= Beginning of Section =

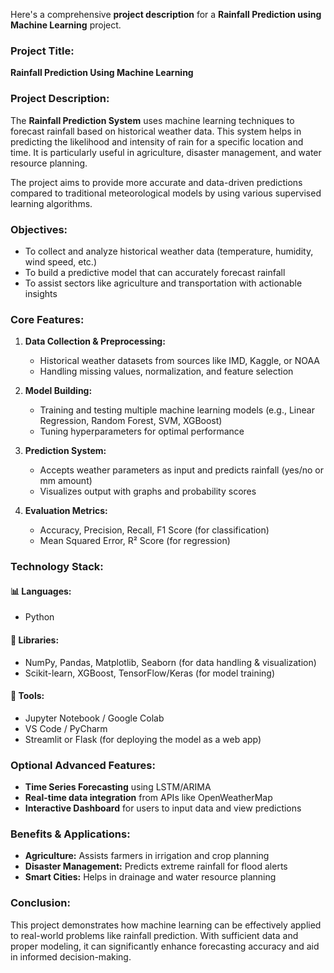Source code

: Here's a comprehensive **project description** for a **Rainfall Prediction using Machine Learning** project.

### **Project Title:**

**Rainfall Prediction Using Machine Learning**



### **Project Description:**

The **Rainfall Prediction System** uses machine learning techniques to forecast rainfall based on historical weather data. This system helps in predicting the likelihood and intensity of rain for a specific location and time. It is particularly useful in agriculture, disaster management, and water resource planning.

The project aims to provide more accurate and data-driven predictions compared to traditional meteorological models by using various supervised learning algorithms.


### **Objectives:**

* To collect and analyze historical weather data (temperature, humidity, wind speed, etc.)
* To build a predictive model that can accurately forecast rainfall
* To assist sectors like agriculture and transportation with actionable insights


### **Core Features:**

1. **Data Collection & Preprocessing:**

   * Historical weather datasets from sources like IMD, Kaggle, or NOAA
   * Handling missing values, normalization, and feature selection

2. **Model Building:**

   * Training and testing multiple machine learning models (e.g., Linear Regression, Random Forest, SVM, XGBoost)
   * Tuning hyperparameters for optimal performance

3. **Prediction System:**

   * Accepts weather parameters as input and predicts rainfall (yes/no or mm amount)
   * Visualizes output with graphs and probability scores

4. **Evaluation Metrics:**

   * Accuracy, Precision, Recall, F1 Score (for classification)
   * Mean Squared Error, R² Score (for regression)


### **Technology Stack:**

#### 📊 Languages:

* Python

#### 🧠 Libraries:

* NumPy, Pandas, Matplotlib, Seaborn (for data handling & visualization)
* Scikit-learn, XGBoost, TensorFlow/Keras (for model training)

#### 🧾 Tools:

* Jupyter Notebook / Google Colab
* VS Code / PyCharm
* Streamlit or Flask (for deploying the model as a web app)


### **Optional Advanced Features:**

* **Time Series Forecasting** using LSTM/ARIMA
* **Real-time data integration** from APIs like OpenWeatherMap
* **Interactive Dashboard** for users to input data and view predictions


### **Benefits & Applications:**

* **Agriculture:** Assists farmers in irrigation and crop planning
* **Disaster Management:** Predicts extreme rainfall for flood alerts
* **Smart Cities:** Helps in drainage and water resource planning


### **Conclusion:**

This project demonstrates how machine learning can be effectively applied to real-world problems like rainfall prediction. With sufficient data and proper modeling, it can significantly enhance forecasting accuracy and aid in informed decision-making.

= End of Section =

Scan the lines above for "models", then copy every one that has it.

Reply to the task —
The project aims to provide more accurate and data-driven predictions compared to traditional meteorological models by using various supervised learning algorithms.
   * Training and testing multiple machine learning models (e.g., Linear Regression, Random Forest, SVM, XGBoost)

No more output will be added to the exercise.